> [EXERCISE INSTRUCTIONS]
Reproduce the records below word for word.

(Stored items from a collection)
[Start of section]
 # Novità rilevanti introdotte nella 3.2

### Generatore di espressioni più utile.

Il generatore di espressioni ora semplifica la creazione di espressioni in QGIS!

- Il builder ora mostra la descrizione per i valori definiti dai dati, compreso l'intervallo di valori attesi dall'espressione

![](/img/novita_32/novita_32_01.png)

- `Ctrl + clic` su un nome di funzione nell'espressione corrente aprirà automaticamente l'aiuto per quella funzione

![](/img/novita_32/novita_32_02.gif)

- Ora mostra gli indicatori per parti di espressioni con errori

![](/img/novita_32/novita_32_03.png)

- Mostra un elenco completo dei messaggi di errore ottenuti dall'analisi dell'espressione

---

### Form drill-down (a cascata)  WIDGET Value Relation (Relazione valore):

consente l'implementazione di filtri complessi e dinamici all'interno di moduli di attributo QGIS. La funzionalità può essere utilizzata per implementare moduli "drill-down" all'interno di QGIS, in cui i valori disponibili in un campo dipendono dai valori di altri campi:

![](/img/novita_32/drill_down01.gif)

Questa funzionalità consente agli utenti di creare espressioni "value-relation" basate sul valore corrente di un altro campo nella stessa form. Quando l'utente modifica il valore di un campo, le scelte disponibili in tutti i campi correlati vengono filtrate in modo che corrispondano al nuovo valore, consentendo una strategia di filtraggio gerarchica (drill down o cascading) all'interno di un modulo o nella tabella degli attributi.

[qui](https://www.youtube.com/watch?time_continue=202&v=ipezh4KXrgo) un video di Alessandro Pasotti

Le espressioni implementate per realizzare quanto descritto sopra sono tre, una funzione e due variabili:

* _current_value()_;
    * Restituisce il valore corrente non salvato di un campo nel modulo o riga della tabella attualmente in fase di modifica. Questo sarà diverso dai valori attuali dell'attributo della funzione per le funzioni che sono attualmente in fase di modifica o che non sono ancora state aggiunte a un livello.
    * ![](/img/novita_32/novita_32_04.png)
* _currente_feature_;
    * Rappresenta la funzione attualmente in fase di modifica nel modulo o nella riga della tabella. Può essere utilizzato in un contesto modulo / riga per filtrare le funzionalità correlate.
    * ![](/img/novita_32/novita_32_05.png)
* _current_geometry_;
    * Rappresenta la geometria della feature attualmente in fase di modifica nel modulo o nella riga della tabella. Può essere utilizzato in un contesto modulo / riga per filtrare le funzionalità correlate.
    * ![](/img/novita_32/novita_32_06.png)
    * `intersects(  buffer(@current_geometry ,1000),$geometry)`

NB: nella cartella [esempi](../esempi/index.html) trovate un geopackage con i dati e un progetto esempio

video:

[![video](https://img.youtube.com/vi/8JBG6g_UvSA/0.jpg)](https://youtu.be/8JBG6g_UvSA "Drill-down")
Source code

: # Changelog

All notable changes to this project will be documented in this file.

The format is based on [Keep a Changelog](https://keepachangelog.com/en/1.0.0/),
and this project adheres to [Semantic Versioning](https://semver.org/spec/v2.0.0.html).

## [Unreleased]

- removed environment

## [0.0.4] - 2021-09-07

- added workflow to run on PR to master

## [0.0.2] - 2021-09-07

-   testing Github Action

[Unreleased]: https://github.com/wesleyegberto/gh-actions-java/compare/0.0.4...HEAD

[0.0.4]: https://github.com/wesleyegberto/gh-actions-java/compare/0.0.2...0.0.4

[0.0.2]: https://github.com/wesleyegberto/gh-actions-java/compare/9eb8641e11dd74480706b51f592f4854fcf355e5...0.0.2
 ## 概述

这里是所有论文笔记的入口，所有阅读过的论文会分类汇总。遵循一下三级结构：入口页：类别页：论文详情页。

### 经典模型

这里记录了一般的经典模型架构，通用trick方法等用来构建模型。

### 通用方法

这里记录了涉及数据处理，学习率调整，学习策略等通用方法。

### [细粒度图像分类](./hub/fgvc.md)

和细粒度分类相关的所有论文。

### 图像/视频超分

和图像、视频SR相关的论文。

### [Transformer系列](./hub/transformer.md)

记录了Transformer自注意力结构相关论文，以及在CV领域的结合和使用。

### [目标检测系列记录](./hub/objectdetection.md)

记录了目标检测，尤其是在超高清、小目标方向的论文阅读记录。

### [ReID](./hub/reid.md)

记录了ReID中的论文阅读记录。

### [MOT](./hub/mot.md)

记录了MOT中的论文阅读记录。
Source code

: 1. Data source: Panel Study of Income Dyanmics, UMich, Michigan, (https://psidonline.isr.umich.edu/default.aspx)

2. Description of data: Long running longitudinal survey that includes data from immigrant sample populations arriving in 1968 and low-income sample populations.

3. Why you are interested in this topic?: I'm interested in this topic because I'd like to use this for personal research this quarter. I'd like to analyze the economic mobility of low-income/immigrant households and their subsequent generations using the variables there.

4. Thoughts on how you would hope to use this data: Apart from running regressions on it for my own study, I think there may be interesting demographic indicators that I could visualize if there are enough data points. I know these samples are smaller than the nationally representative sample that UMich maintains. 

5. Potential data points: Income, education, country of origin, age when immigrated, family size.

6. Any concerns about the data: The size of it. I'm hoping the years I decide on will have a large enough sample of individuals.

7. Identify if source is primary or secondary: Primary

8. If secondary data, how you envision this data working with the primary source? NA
[End of section]
> [ANSWER BOX]
 # Novità rilevanti introdotte nella 3.2

### Generatore di espressioni più utile.

Il generatore di espressioni ora semplifica la creazione di espressioni in QGIS!

- Il builder ora mostra la descrizione per i valori definiti dai dati, compreso l'intervallo di valori attesi dall'espressione

![](/img/novita_32/novita_32_01.png)

- `Ctrl + clic` su un nome di funzione nell'espressione corrente aprirà automaticamente l'aiuto per quella funzione

![](/img/novita_32/novita_32_02.gif)

- Ora mostra gli indicatori per parti di espressioni con errori

![](/img/novita_32/novita_32_03.png)

- Mostra un elenco completo dei messaggi di errore ottenuti dall'analisi dell'espressione

---

### Form drill-down (a cascata)  WIDGET Value Relation (Relazione valore):

consente l'implementazione di filtri complessi e dinamici all'interno di moduli di attributo QGIS. La funzionalità può essere utilizzata per implementare moduli "drill-down" all'interno di QGIS, in cui i valori disponibili in un campo dipendono dai valori di altri campi:

![](/img/novita_32/drill_down01.gif)

Questa funzionalità consente agli utenti di creare espressioni "value-relation" basate sul valore corrente di un altro campo nella stessa form. Quando l'utente modifica il valore di un campo, le scelte disponibili in tutti i campi correlati vengono filtrate in modo che corrispondano al nuovo valore, consentendo una strategia di filtraggio gerarchica (drill down o cascading) all'interno di un modulo o nella tabella degli attributi.

[qui](https://www.youtube.com/watch?time_continue=202&v=ipezh4KXrgo) un video di Alessandro Pasotti

Le espressioni implementate per realizzare quanto descritto sopra sono tre, una funzione e due variabili:

* _current_value()_;
    * Restituisce il valore corrente non salvato di un campo nel modulo o riga della tabella attualmente in fase di modifica. Questo sarà diverso dai valori attuali dell'attributo della funzione per le funzioni che sono attualmente in fase di modifica o che non sono ancora state aggiunte a un livello.
    * ![](/img/novita_32/novita_32_04.png)
* _currente_feature_;
    * Rappresenta la funzione attualmente in fase di modifica nel modulo o nella riga della tabella. Può essere utilizzato in un contesto modulo / riga per filtrare le funzionalità correlate.
    * ![](/img/novita_32/novita_32_05.png)
* _current_geometry_;
    * Rappresenta la geometria della feature attualmente in fase di modifica nel modulo o nella riga della tabella. Può essere utilizzato in un contesto modulo / riga per filtrare le funzionalità correlate.
    * ![](/img/novita_32/novita_32_06.png)
    * `intersects(  buffer(@current_geometry ,1000),$geometry)`

NB: nella cartella [esempi](../esempi/index.html) trovate un geopackage con i dati e un progetto esempio

video:

[![video](https://img.youtube.com/vi/8JBG6g_UvSA/0.jpg)](https://youtu.be/8JBG6g_UvSA "Drill-down")
Source code

: # Changelog

All notable changes to this project will be documented in this file.

The format is based on [Keep a Changelog](https://keepachangelog.com/en/1.0.0/),
and this project adheres to [Semantic Versioning](https://semver.org/spec/v2.0.0.html).

## [Unreleased]

- removed environment

## [0.0.4] - 2021-09-07

- added workflow to run on PR to master

## [0.0.2] - 2021-09-07

-   testing Github Action

[Unreleased]: https://github.com/wesleyegberto/gh-actions-java/compare/0.0.4...HEAD

[0.0.4]: https://github.com/wesleyegberto/gh-actions-java/compare/0.0.2...0.0.4

[0.0.2]: https://github.com/wesleyegberto/gh-actions-java/compare/9eb8641e11dd74480706b51f592f4854fcf355e5...0.0.2
 ## 概述

这里是所有论文笔记的入口，所有阅读过的论文会分类汇总。遵循一下三级结构：入口页：类别页：论文详情页。

### 经典模型

这里记录了一般的经典模型架构，通用trick方法等用来构建模型。

### 通用方法

这里记录了涉及数据处理，学习率调整，学习策略等通用方法。

### [细粒度图像分类](./hub/fgvc.md)

和细粒度分类相关的所有论文。

### 图像/视频超分

和图像、视频SR相关的论文。

### [Transformer系列](./hub/transformer.md)

记录了Transformer自注意力结构相关论文，以及在CV领域的结合和使用。

### [目标检测系列记录](./hub/objectdetection.md)

记录了目标检测，尤其是在超高清、小目标方向的论文阅读记录。

### [ReID](./hub/reid.md)

记录了ReID中的论文阅读记录。

### [MOT](./hub/mot.md)

记录了MOT中的论文阅读记录。
Source code

: 1. Data source: Panel Study of Income Dyanmics, UMich, Michigan, (https://psidonline.isr.umich.edu/default.aspx)

2. Description of data: Long running longitudinal survey that includes data from immigrant sample populations arriving in 1968 and low-income sample populations.

3. Why you are interested in this topic?: I'm interested in this topic because I'd like to use this for personal research this quarter. I'd like to analyze the economic mobility of low-income/immigrant households and their subsequent generations using the variables there.

4. Thoughts on how you would hope to use this data: Apart from running regressions on it for my own study, I think there may be interesting demographic indicators that I could visualize if there are enough data points. I know these samples are smaller than the nationally representative sample that UMich maintains. 

5. Potential data points: Income, education, country of origin, age when immigrated, family size.

6. Any concerns about the data: The size of it. I'm hoping the years I decide on will have a large enough sample of individuals.

7. Identify if source is primary or secondary: Primary

8. If secondary data, how you envision this data working with the primary source? NA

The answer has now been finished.